Illustration of the HOG features extracted for both of the positive and negative samples

The first vehicle detection scheme is implemented by applying HOG feature and a SVM [30]. Given labeled training data, SVM will generate an optimal hyperplane to categorize new examples. Intuitively, the operation of the SVM algorithm is based on finding the hyperplane that gives the largest minimum distance to the training examples. And the optimal separating hyperplane maximizes the margin of the training data. During detection, HOG features from the searching windows are calculated and inputted to the SVM classifier. The SVM’s output will correspond to the detection result. By incorporation of the idea of rescaling the Region of Interests (RoIs) as proposed in [31], such a single SVM detector with HOG feature provides better results than the AdaBoost algorithm with composite features of HOG and Haar described in [31].

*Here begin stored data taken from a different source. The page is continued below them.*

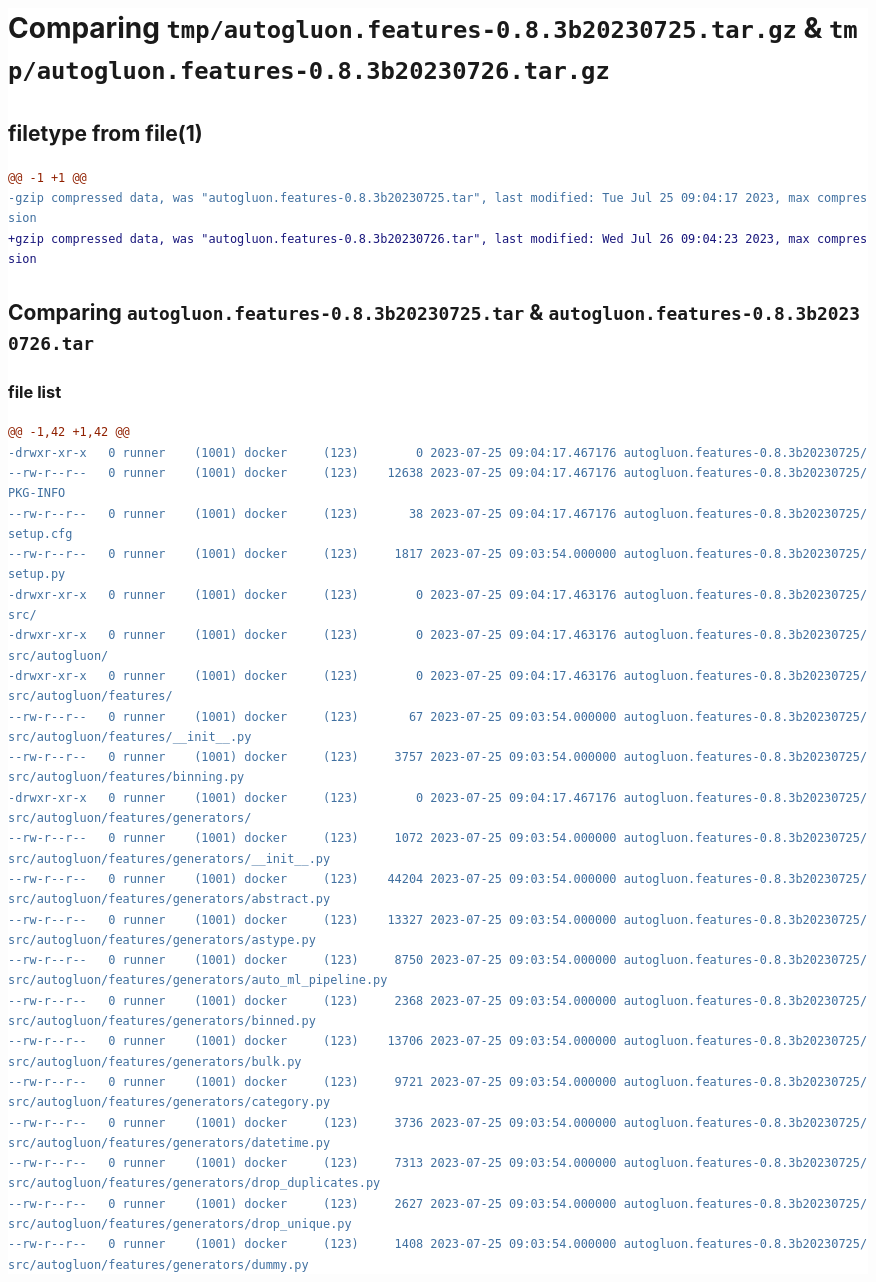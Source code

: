 # Comparing `tmp/autogluon.features-0.8.3b20230725.tar.gz` & `tmp/autogluon.features-0.8.3b20230726.tar.gz`

## filetype from file(1)

```diff
@@ -1 +1 @@
-gzip compressed data, was "autogluon.features-0.8.3b20230725.tar", last modified: Tue Jul 25 09:04:17 2023, max compression
+gzip compressed data, was "autogluon.features-0.8.3b20230726.tar", last modified: Wed Jul 26 09:04:23 2023, max compression
```

## Comparing `autogluon.features-0.8.3b20230725.tar` & `autogluon.features-0.8.3b20230726.tar`

### file list

```diff
@@ -1,42 +1,42 @@
-drwxr-xr-x   0 runner    (1001) docker     (123)        0 2023-07-25 09:04:17.467176 autogluon.features-0.8.3b20230725/
--rw-r--r--   0 runner    (1001) docker     (123)    12638 2023-07-25 09:04:17.467176 autogluon.features-0.8.3b20230725/PKG-INFO
--rw-r--r--   0 runner    (1001) docker     (123)       38 2023-07-25 09:04:17.467176 autogluon.features-0.8.3b20230725/setup.cfg
--rw-r--r--   0 runner    (1001) docker     (123)     1817 2023-07-25 09:03:54.000000 autogluon.features-0.8.3b20230725/setup.py
-drwxr-xr-x   0 runner    (1001) docker     (123)        0 2023-07-25 09:04:17.463176 autogluon.features-0.8.3b20230725/src/
-drwxr-xr-x   0 runner    (1001) docker     (123)        0 2023-07-25 09:04:17.463176 autogluon.features-0.8.3b20230725/src/autogluon/
-drwxr-xr-x   0 runner    (1001) docker     (123)        0 2023-07-25 09:04:17.463176 autogluon.features-0.8.3b20230725/src/autogluon/features/
--rw-r--r--   0 runner    (1001) docker     (123)       67 2023-07-25 09:03:54.000000 autogluon.features-0.8.3b20230725/src/autogluon/features/__init__.py
--rw-r--r--   0 runner    (1001) docker     (123)     3757 2023-07-25 09:03:54.000000 autogluon.features-0.8.3b20230725/src/autogluon/features/binning.py
-drwxr-xr-x   0 runner    (1001) docker     (123)        0 2023-07-25 09:04:17.467176 autogluon.features-0.8.3b20230725/src/autogluon/features/generators/
--rw-r--r--   0 runner    (1001) docker     (123)     1072 2023-07-25 09:03:54.000000 autogluon.features-0.8.3b20230725/src/autogluon/features/generators/__init__.py
--rw-r--r--   0 runner    (1001) docker     (123)    44204 2023-07-25 09:03:54.000000 autogluon.features-0.8.3b20230725/src/autogluon/features/generators/abstract.py
--rw-r--r--   0 runner    (1001) docker     (123)    13327 2023-07-25 09:03:54.000000 autogluon.features-0.8.3b20230725/src/autogluon/features/generators/astype.py
--rw-r--r--   0 runner    (1001) docker     (123)     8750 2023-07-25 09:03:54.000000 autogluon.features-0.8.3b20230725/src/autogluon/features/generators/auto_ml_pipeline.py
--rw-r--r--   0 runner    (1001) docker     (123)     2368 2023-07-25 09:03:54.000000 autogluon.features-0.8.3b20230725/src/autogluon/features/generators/binned.py
--rw-r--r--   0 runner    (1001) docker     (123)    13706 2023-07-25 09:03:54.000000 autogluon.features-0.8.3b20230725/src/autogluon/features/generators/bulk.py
--rw-r--r--   0 runner    (1001) docker     (123)     9721 2023-07-25 09:03:54.000000 autogluon.features-0.8.3b20230725/src/autogluon/features/generators/category.py
--rw-r--r--   0 runner    (1001) docker     (123)     3736 2023-07-25 09:03:54.000000 autogluon.features-0.8.3b20230725/src/autogluon/features/generators/datetime.py
--rw-r--r--   0 runner    (1001) docker     (123)     7313 2023-07-25 09:03:54.000000 autogluon.features-0.8.3b20230725/src/autogluon/features/generators/drop_duplicates.py
--rw-r--r--   0 runner    (1001) docker     (123)     2627 2023-07-25 09:03:54.000000 autogluon.features-0.8.3b20230725/src/autogluon/features/generators/drop_unique.py
--rw-r--r--   0 runner    (1001) docker     (123)     1408 2023-07-25 09:03:54.000000 autogluon.features-0.8.3b20230725/src/autogluon/features/generators/dummy.py
```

To further improve the detection performance, we developed a cascade of linear SVM classifiers for fast vehicle detection. Our motivation is based on the proved efficiency of cascade classifiers such as the AdaBoost algorithms. A cascade SVM was proposed in [32] for object detection, with independently trained SVMs. Being different from theirs, the cascade SVM scheme we proposed can be demonstrated in Fig. 6, with details expounded in the following. A SVM’s existence and performance in the cascade is dependent upon the previous one. Specifically, the original training samples are divided into two sets: training set and validation set, where training set accounts for 10 % of the training samples while validation set 90 %. The training set was used to train the first SVM, and 5 % random samples without replacement from the validation set were taken to test the SVM’s performance. If the error rate exceeds a predefined threshold (\(10^{-4}\)), then the correctly classified and wrongly classified examples were, respectively, added to the positive and negative training samples exploited by the first SVM, and the resulting augmented training samples will be applied to next SVM’s training. The procedure continues until the error rate from a SVM in the cascade is less than the threshold (\(10^{-4}\)), which will terminate the training.

Fig. 6
figure 6

Illustration of cascade SVMs for vehicle detection scheme

Proceeding with the trained cascaded SVMs, a multi-scale vehicle detection is implemented by scaling up the detection windows. Specifically, the hypothesis images delineated by rectangular boxes, which indicate potential vehicle objects, will undergo scaling up operations with appropriate amplification coefficients. Two factors were taken into account in the selection of the coefficients. Too large amplification coefficients will omit some small vehicle objects while too small coefficients will generate unnecessarily many detection windows thus slowing down the detection speed. We selected the detection parameters by trial and error. The initial detection window is of \(128\times 128\) pixels, which will be shifted 64 pixels, and scaled up with coefficient 1.3.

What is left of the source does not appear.